> _PROBLEM TO WORK ON_: Under this line are the records; repeat exactly the lines starting at the one containing "## 📞 Поддержка" and ending at the one containing "- Calibrate the", omitting pictures.

┌────────

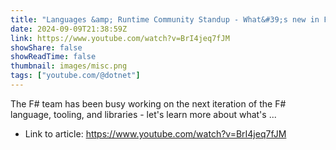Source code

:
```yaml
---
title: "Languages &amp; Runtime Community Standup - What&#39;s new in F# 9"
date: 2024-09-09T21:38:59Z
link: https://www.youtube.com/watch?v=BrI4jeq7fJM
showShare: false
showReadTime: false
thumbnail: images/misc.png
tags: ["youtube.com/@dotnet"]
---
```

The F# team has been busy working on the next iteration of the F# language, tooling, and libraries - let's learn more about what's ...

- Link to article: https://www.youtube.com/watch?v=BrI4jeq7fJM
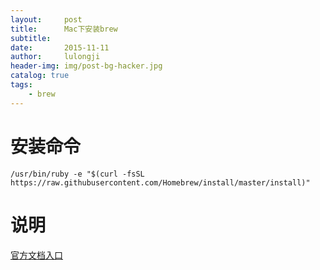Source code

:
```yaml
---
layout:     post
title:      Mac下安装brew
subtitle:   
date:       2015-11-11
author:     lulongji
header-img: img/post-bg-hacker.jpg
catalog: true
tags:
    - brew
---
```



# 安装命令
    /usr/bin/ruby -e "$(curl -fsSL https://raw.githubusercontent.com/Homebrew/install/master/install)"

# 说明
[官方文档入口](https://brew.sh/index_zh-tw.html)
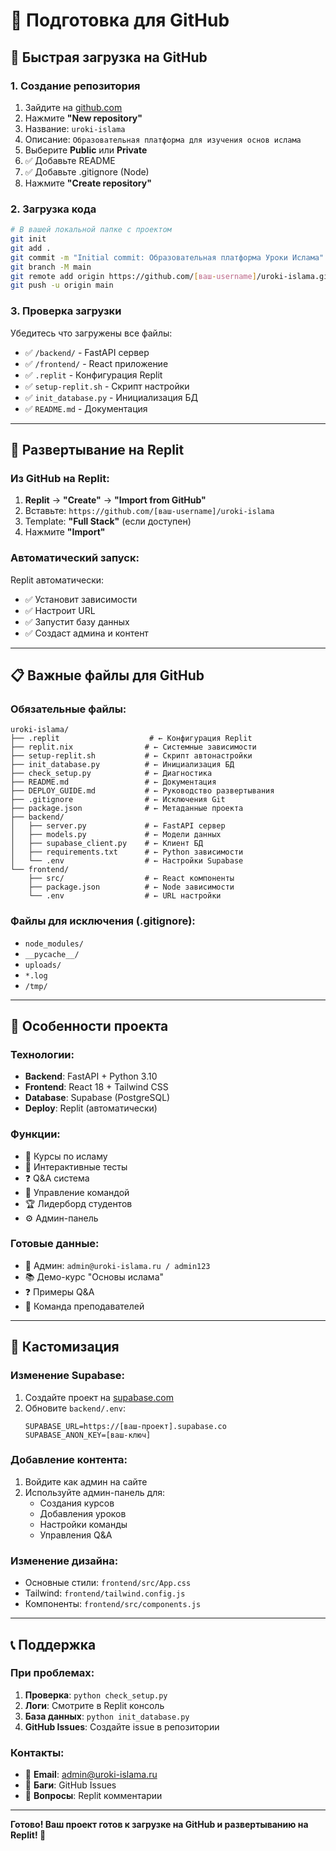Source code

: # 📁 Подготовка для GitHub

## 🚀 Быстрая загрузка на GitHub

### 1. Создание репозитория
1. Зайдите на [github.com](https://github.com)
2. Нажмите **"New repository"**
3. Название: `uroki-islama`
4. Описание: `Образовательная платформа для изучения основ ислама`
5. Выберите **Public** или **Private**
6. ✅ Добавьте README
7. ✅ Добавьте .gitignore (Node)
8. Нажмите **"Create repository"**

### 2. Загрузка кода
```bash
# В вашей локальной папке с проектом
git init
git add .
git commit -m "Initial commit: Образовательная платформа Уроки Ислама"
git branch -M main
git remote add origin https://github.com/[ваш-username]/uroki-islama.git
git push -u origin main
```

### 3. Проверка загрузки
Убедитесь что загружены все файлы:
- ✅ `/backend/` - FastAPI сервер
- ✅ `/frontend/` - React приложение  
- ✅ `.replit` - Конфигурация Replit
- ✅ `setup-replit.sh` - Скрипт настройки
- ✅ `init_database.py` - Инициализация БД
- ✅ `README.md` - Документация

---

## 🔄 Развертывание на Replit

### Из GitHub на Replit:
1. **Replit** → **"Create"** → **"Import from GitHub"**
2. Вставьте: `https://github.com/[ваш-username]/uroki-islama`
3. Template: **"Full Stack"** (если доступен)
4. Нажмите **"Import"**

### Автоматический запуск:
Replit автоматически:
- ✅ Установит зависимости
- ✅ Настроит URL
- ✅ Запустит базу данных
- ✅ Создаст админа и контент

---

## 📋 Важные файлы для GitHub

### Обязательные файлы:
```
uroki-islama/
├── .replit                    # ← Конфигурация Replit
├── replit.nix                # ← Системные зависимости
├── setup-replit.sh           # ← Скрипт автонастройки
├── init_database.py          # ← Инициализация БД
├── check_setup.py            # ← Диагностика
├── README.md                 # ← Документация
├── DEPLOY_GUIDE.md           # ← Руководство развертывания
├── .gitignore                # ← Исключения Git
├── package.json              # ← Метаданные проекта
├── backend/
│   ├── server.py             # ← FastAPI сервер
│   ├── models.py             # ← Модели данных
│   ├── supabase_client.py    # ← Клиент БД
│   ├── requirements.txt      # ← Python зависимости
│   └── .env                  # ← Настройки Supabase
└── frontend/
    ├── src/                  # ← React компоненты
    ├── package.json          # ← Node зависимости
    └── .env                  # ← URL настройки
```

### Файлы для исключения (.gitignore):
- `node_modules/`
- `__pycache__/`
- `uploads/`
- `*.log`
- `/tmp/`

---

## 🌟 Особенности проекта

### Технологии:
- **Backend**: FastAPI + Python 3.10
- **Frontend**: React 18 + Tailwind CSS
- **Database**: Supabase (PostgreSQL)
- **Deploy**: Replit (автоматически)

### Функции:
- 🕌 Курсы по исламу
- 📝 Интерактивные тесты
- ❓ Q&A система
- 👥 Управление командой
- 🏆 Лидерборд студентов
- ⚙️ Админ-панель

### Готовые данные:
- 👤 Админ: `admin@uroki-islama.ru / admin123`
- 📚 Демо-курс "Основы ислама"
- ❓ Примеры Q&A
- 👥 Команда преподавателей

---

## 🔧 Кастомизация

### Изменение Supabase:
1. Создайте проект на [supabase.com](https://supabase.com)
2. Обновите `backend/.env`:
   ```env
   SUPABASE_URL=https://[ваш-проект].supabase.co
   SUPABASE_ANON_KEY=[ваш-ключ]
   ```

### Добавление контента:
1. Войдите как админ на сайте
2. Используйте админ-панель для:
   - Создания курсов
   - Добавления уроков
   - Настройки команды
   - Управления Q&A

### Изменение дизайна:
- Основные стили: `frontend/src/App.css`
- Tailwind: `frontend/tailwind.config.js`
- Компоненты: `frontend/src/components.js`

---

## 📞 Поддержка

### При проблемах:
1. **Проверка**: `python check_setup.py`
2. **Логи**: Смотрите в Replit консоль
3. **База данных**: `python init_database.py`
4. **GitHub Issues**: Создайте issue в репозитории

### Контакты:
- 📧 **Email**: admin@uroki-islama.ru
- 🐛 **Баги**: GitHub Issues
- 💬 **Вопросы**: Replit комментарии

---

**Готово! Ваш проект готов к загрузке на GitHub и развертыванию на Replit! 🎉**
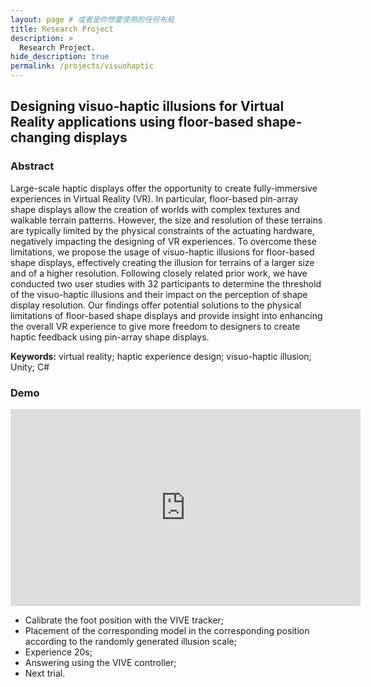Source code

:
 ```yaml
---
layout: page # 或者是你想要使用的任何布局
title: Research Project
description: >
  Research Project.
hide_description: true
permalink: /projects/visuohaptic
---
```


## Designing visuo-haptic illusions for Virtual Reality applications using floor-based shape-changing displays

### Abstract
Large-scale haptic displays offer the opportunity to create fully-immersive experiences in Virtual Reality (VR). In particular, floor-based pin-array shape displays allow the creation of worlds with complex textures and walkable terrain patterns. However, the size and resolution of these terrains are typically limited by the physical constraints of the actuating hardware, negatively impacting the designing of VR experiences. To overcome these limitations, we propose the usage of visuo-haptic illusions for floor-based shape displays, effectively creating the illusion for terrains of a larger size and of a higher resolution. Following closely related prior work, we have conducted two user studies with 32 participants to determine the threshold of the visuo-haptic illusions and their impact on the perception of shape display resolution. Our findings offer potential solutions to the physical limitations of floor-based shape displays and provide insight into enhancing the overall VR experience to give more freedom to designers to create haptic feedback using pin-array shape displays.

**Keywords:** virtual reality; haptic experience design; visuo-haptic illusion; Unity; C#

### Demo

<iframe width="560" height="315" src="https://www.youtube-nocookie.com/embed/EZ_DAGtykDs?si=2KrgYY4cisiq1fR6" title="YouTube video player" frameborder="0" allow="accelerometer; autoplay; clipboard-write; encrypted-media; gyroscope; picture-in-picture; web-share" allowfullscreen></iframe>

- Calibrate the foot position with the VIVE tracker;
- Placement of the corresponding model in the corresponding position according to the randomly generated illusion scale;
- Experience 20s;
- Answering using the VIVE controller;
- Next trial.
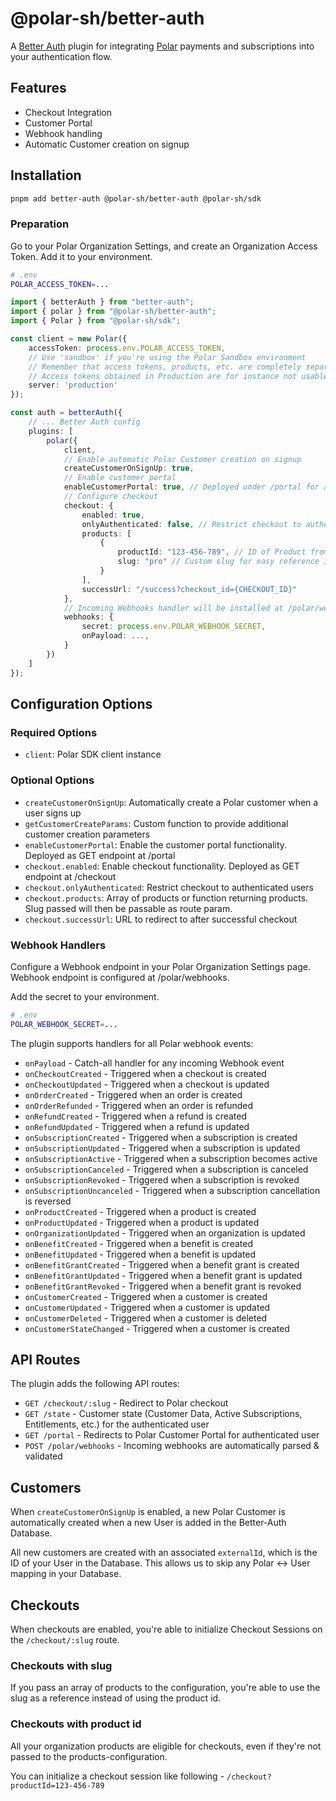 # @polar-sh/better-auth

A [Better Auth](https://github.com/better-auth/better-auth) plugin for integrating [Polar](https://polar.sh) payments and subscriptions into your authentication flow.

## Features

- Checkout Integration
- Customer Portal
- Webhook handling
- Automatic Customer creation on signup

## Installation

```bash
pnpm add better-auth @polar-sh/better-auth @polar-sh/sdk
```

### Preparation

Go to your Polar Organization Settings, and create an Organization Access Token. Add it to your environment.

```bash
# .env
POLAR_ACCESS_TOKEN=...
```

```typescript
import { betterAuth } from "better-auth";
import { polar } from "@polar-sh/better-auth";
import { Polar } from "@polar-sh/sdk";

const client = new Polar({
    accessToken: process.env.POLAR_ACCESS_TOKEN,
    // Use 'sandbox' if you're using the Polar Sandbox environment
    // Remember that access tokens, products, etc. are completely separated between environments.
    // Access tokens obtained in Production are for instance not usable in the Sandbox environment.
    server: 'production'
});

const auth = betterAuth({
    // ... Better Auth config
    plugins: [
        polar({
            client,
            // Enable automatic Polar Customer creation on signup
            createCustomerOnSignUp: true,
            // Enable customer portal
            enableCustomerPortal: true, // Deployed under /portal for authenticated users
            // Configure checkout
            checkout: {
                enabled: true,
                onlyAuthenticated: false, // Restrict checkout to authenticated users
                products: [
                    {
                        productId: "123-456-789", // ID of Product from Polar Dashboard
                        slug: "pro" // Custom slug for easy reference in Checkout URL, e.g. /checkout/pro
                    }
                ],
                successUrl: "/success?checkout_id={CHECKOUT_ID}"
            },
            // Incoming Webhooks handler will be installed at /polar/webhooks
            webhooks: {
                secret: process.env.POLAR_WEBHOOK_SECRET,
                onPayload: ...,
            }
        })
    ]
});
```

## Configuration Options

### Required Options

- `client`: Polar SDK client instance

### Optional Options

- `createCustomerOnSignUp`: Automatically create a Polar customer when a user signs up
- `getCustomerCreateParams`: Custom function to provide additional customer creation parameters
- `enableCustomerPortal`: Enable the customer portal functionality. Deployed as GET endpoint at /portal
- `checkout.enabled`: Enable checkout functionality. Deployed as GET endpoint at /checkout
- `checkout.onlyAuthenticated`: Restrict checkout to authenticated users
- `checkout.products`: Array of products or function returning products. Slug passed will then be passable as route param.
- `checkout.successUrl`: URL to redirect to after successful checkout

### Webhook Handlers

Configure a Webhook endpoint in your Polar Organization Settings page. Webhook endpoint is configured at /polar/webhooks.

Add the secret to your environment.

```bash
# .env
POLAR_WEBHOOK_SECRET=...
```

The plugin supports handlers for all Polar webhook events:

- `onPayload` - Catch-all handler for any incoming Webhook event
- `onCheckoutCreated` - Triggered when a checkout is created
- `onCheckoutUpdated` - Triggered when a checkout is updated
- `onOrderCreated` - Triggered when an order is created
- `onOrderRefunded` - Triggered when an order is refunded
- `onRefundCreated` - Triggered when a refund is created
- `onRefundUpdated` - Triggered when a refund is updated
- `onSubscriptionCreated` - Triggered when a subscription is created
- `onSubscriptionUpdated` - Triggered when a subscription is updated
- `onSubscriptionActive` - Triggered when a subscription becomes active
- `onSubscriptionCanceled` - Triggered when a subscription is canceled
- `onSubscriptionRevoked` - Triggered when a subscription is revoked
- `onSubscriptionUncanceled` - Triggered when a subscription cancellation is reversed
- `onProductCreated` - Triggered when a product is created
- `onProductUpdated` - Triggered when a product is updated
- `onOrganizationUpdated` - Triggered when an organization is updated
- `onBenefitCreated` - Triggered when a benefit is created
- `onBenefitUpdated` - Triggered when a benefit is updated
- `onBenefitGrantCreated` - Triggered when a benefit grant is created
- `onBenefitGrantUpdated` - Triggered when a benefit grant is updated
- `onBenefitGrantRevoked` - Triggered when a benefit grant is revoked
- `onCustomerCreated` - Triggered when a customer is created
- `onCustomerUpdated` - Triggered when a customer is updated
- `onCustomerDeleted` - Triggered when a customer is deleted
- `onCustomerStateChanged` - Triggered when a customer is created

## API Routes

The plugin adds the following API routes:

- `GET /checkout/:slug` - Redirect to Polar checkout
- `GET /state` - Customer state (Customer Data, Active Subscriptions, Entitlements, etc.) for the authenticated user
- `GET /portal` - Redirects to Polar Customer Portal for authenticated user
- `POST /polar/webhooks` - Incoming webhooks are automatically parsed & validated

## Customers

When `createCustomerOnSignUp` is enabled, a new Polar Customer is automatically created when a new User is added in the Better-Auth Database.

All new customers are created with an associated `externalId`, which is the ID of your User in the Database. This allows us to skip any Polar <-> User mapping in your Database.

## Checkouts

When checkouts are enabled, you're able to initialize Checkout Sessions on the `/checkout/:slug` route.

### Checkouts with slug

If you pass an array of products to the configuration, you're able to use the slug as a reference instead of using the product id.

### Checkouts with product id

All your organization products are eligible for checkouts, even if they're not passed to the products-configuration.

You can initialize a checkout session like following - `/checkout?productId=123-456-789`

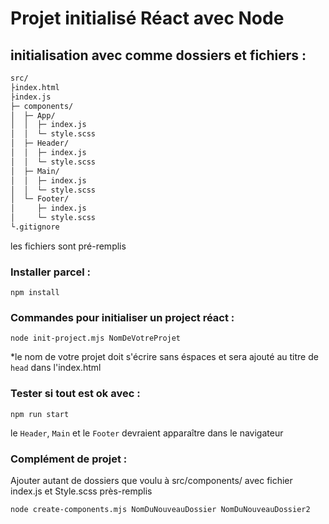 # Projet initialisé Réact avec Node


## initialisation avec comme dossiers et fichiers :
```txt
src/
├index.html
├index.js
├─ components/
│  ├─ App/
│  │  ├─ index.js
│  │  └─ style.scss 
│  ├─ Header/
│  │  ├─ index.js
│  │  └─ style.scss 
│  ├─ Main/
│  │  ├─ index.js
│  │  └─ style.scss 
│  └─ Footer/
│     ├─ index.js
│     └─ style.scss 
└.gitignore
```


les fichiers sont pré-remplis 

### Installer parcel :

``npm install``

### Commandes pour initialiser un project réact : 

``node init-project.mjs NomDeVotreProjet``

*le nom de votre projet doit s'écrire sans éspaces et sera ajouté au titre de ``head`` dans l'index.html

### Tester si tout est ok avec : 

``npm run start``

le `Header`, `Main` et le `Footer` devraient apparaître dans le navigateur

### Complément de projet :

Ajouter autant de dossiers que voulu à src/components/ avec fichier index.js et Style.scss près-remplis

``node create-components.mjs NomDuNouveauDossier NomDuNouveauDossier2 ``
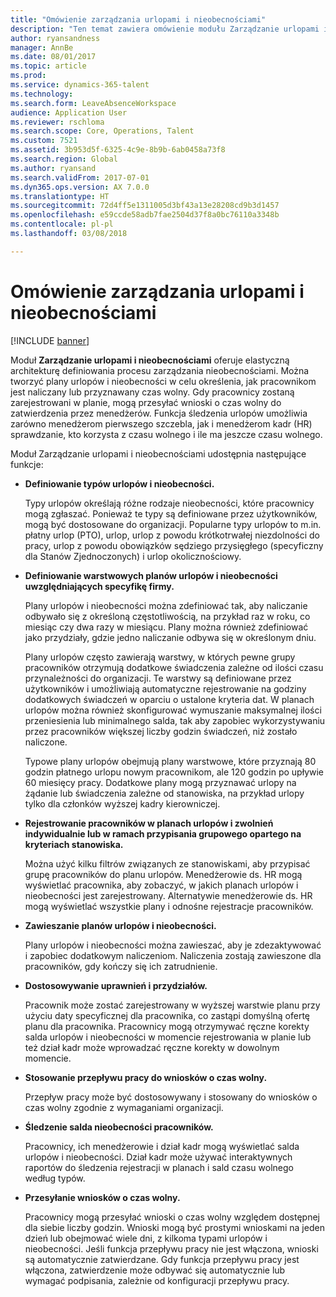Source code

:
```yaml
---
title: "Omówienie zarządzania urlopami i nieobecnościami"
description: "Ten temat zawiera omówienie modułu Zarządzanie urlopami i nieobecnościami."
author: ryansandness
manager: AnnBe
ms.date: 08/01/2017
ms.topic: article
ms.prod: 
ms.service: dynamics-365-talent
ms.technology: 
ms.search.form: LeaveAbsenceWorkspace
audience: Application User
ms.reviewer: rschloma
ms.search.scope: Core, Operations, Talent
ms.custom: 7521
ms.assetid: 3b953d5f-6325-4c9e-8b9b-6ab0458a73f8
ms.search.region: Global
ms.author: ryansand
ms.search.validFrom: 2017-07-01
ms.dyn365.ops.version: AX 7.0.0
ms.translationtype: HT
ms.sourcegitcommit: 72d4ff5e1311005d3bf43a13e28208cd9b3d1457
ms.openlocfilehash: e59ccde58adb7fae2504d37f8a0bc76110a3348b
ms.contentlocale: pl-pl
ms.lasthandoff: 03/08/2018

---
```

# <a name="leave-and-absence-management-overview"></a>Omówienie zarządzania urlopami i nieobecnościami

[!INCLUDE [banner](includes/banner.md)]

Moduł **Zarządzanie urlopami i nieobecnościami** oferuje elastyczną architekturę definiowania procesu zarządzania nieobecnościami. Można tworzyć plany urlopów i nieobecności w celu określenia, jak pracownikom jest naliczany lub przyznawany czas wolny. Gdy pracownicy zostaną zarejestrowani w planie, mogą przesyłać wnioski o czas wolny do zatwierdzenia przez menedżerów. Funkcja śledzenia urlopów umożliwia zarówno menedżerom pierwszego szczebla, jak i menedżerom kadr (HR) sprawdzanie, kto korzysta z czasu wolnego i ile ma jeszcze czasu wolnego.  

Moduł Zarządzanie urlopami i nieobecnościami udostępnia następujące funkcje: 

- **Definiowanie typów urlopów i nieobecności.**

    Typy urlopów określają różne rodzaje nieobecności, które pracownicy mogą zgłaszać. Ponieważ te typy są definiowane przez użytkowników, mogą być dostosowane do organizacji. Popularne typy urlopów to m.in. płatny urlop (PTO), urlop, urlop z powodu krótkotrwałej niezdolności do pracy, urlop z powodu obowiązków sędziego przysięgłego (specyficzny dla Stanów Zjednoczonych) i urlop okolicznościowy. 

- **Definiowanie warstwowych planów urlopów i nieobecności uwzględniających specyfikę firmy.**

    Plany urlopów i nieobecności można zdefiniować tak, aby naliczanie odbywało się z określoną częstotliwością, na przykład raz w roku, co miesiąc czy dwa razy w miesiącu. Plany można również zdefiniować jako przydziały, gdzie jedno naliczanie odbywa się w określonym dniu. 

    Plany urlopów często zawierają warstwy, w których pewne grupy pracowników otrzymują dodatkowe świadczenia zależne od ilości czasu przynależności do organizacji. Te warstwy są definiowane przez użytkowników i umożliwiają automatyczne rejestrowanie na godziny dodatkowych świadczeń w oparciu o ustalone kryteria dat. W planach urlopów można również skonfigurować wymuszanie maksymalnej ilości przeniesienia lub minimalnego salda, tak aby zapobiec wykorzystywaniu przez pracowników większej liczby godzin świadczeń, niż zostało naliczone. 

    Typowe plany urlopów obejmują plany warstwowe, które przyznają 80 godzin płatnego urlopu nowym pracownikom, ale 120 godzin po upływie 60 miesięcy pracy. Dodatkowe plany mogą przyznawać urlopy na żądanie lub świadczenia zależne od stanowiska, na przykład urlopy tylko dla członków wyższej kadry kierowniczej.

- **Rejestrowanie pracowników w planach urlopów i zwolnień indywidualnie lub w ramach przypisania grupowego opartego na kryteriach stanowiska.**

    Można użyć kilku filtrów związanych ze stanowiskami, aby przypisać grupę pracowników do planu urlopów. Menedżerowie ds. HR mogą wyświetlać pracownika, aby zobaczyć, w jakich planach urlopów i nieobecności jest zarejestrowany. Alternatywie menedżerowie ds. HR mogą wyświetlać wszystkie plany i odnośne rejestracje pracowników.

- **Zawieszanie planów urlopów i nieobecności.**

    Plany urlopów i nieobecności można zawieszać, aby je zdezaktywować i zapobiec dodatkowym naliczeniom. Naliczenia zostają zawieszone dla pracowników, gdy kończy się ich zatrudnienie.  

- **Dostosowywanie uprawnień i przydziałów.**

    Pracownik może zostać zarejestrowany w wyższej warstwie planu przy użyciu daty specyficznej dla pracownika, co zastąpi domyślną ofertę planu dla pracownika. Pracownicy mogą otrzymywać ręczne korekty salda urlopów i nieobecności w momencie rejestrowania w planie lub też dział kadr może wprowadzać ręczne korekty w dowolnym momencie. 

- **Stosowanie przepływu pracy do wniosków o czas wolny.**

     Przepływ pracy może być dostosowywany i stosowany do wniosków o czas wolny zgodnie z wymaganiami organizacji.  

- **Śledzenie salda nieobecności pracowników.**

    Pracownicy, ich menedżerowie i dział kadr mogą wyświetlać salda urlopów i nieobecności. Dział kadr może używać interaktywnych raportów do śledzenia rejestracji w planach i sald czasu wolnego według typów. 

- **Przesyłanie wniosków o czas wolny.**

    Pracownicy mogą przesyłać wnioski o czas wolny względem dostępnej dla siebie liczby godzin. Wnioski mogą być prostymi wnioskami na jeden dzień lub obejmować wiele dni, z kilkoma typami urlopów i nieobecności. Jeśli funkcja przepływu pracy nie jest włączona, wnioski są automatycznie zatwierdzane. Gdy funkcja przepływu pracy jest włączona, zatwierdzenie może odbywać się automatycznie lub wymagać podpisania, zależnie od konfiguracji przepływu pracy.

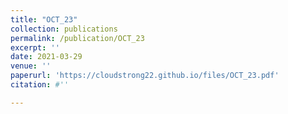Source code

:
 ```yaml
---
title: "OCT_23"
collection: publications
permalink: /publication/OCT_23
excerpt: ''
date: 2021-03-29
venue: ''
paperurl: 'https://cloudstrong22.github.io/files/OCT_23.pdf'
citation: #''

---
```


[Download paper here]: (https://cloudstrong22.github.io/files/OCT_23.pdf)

└────────

> _COMPLETED TASK_:
## 📞 Поддержка

### При проблемах:
1. **Проверка**: `python check_setup.py`
2. **Логи**: Смотрите в Replit консоль
3. **База данных**: `python init_database.py`
4. **GitHub Issues**: Создайте issue в репозитории

### Контакты:
- 📧 **Email**: admin@uroki-islama.ru
- 🐛 **Баги**: GitHub Issues
- 💬 **Вопросы**: Replit комментарии

---

**Готово! Ваш проект готов к загрузке на GitHub и развертыванию на Replit! 🎉**
Source code

:
 ```yaml
---
layout: page # 或者是你想要使用的任何布局
title: Research Project
description: >
  Research Project.
hide_description: true
permalink: /projects/visuohaptic
---
```


## Designing visuo-haptic illusions for Virtual Reality applications using floor-based shape-changing displays

### Abstract
Large-scale haptic displays offer the opportunity to create fully-immersive experiences in Virtual Reality (VR). In particular, floor-based pin-array shape displays allow the creation of worlds with complex textures and walkable terrain patterns. However, the size and resolution of these terrains are typically limited by the physical constraints of the actuating hardware, negatively impacting the designing of VR experiences. To overcome these limitations, we propose the usage of visuo-haptic illusions for floor-based shape displays, effectively creating the illusion for terrains of a larger size and of a higher resolution. Following closely related prior work, we have conducted two user studies with 32 participants to determine the threshold of the visuo-haptic illusions and their impact on the perception of shape display resolution. Our findings offer potential solutions to the physical limitations of floor-based shape displays and provide insight into enhancing the overall VR experience to give more freedom to designers to create haptic feedback using pin-array shape displays.

**Keywords:** virtual reality; haptic experience design; visuo-haptic illusion; Unity; C#

### Demo

<iframe width="560" height="315" src="https://www.youtube-nocookie.com/embed/EZ_DAGtykDs?si=2KrgYY4cisiq1fR6" title="YouTube video player" frameborder="0" allow="accelerometer; autoplay; clipboard-write; encrypted-media; gyroscope; picture-in-picture; web-share" allowfullscreen></iframe>

- Calibrate the foot position with the VIVE tracker;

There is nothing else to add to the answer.